Personally, I would only go to all that trouble, if I was going to produce new products. In that case, I wouldn't want to be supporting different workflows for different products. If I had been using the 0.y.z scheme on an earlier product line, I would convert. After working with semantic versioning for several years and having developed tooling around it, I see an advantage to the 1.0.0-X.Y.Z.Tag form of prerelease series, where the X.Y.Z are given full SemVer semantics and it is obvious to everyone that the target release is 1.0.0. It conveys a richer set of information to my consumers and it allows me to more easily support overlapping version 1 and version 2 projects (ie, development on N and maintenance on N-1). I tend to fix bugs first, then do features, so my typical version history might look something like:
1.0.0-0.1.0.dev // Made available to QA and very early adopters (VEA's).
1.0.0-1.0.0.dev // Just broke the world.
1.0.0-1.0.1.dev // Bug fixes.
1.0.0-1.1.0.dev // Making progress on the feature set.
1.0.0-1.1.1.dev // More bug fixes.
1.0.0-1.1.2.flight.0 // Dogfood release.
1.0.0-1.1.2.flight.1 // Wow, good at this, let some outside early adopters have a look.
1.0.0-1.1.3.flight.2 // Fixed bugs, widen audience.
...
1.0.0-Alpha.1 // Earliest generally available release.
1.0.0-1.1.4.dev // Bug fixes for QA and VEA's.
1.0.0-Beta.1 // Getting closer. This is 1.0.0-1.1.4.dev with a new label on it.
1.0.0-RC.1 // Locked down, only bug fixes from here on out.
2.0.0-0.1.0.dev // Moved resources to next generation.
1.0.0-1.1.4.dev // QA & VEA's
1.0.0-RC.2 // Decided to 1.0.0-1.1.4.dev is RC quality, publish it.
... A bunch of version 2 series releases ...
1.0.0 // New cars start showing up in the parking lot :)
2.0.0-1.0.0.dev // Lots of next gen work going on.
1.0.1-1.1.3.dev // Bug fixes in the works for v1.
etc...
The above version history is a plausible SemVer compliant sequence. Some CI tooling already supports it, some don't, in fact, some get in the way of implementing it like that. Obviously, not all of those versions are available to everyone.
Unfortunately, SemVer does not provide the means for defining the semantics for the prerelease tag identifiers (fields), beyond their sort order.
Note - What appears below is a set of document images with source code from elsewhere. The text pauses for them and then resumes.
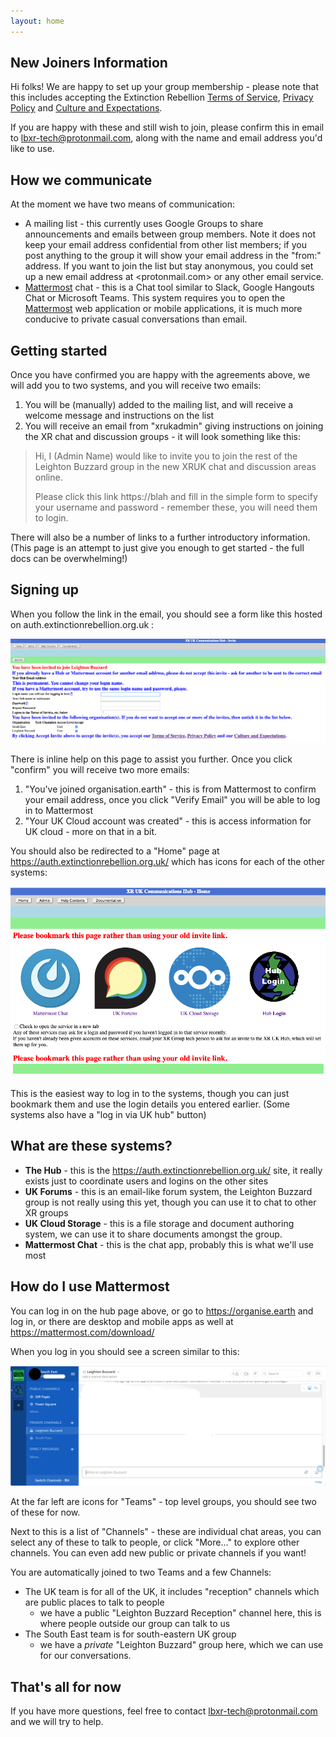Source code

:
 ```yaml
---
layout: home
---
```


## New Joiners Information

Hi folks!  We are happy to set up your group membership - please note that this includes accepting the Extinction Rebellion [Terms of Service](https://cloud.extinctionrebellion.org.uk/index.php/s/c8bWip6iQnoLyYE), [Privacy Policy](https://cloud.extinctionrebellion.org.uk/index.php/s/9bBRewnq5wttNdX) and [Culture and Expectations](https://cloud.extinctionrebellion.org.uk/index.php/s/MfNRxE7N2oHWQZG).

If you are happy with these and still wish to join, please confirm this in email to <lbxr-tech@protonmail.com>, along with the name and email address you'd like to use.

## How we communicate

At the moment we have two means of communication:

- A mailing list - this currently uses Google Groups to share announcements and emails between group members.  Note it does not keep your email address confidential from other list members; if you post anything to the group it will show your email address in the "from:" address.  If you want to join the list but stay anonymous, you could set up a new email address at <protonmail.com> or any other email service.
- [Mattermost](https://mattermost.com/) chat - this is a Chat tool similar to Slack, Google Hangouts Chat or Microsoft Teams. This system requires you to open the [Mattermost](https://mattermost.com/) web application or mobile applications, it is much more conducive to private casual conversations than email.

## Getting started

Once you have confirmed you are happy with the agreements above, we will add you to two systems, and you will receive two emails:

1. You will be (manually) added to the mailing list, and will receive a welcome message and instructions on the list
2. You will receive an email from "xrukadmin" giving instructions on joining the XR chat and discussion groups - it will look something like this:

> Hi,
> I (Admin Name) would like to invite you to join the rest of the Leighton Buzzard group in the new XRUK chat and discussion areas online.
>
> Please click this link https://blah and fill in the simple form to specify your username and password - remember these, you will need them to login.

There will also be a number of links to a further introductory information.  (This page is an attempt to just give you enough to get started - the full docs can be overwhelming!)

## Signing up

When you follow the link in the email, you should see a form like this hosted on auth.extinctionrebellion.org.uk :

![XR hub invite image](/assets/images/hub_invite.png)

There is inline help on this page to assist you further.  Once you click "confirm" you will receive two more emails:

1. "You've joined organisation.earth" - this is from Mattermost to confirm your email address, once you click "Verify Email" you will be able to log in to Mattermost
2. "Your UK Cloud account was created" - this is access information for UK cloud - more on that in a bit.

You should also be redirected to a "Home" page at <https://auth.extinctionrebellion.org.uk/> which has icons for each of the other systems:

![XR hub home](/assets/images/hub_home.png)

This is the easiest way to log in to the systems, though you can just bookmark them and use the login details you entered earlier.  (Some systems also have a "log in via UK hub" button)

## What are these systems?

* **The Hub** - this is the <https://auth.extinctionrebellion.org.uk/> site, it really exists just to coordinate users and logins on the other sites
* **UK Forums** - this is an email-like forum system, the Leighton Buzzard group is not really using this yet, though you can use it to chat to other XR groups
* **UK Cloud Storage** - this is a file storage and document authoring system, we can use it to share documents amongst the group.
* **Mattermost Chat** - this is the chat app, probably this is what we'll use most

## How do I use Mattermost

You can log in on the hub page above, or go to <https://organise.earth> and log in, or there are desktop and mobile apps as well at <https://mattermost.com/download/> 

When you log in you should see a screen similar to this:

![Mattermost screenshot](/assets/images/mattermost.png)

At the far left are icons for "Teams" - top level groups, you should see two of these for now.

Next to this is a list of "Channels" - these are individual chat areas, you can select any of these to talk to people, or click "More..." to explore other channels.  You can even add new public or private channels if you want!

You are automatically joined to two Teams and a few Channels:

- The UK team is for all of the UK, it includes "reception" channels which are public places to talk to people
  - we have a public "Leighton Buzzard Reception" channel here, this is where people outside our group can talk to us
- The South East team is for south-eastern UK group
  - we have a *private* "Leighton Buzzard" group here, which we can use for our conversations.

## That's all for now

If you have more questions, feel free to contact <lbxr-tech@protonmail.com> and we will try to help.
Pure numeric prerelease identifiers sort lower than alpha-numeric identifiers. I have been working on and off, over the past few months, on a scheme to provide the means for developers to publish the full semantics of every field in their version scheme. A human and machine readable VersionSchema is required to bring more order to semantic versioning.
See https://VersionMeta.org/ and stay tuned.
@grv87 commented on GitHub (May 4, 2018):
IMO, @ronen suggestion to just drop rules 4 and 5 is simpler.
But I can't see any practical difference, turns out it's just personal preference to start major versions from 0 or from 1. When I use semantic release tool it starts versions from 1.0.0 anyway.
When we could expect semver 3.0.0 prerelease with changed magic zero rule?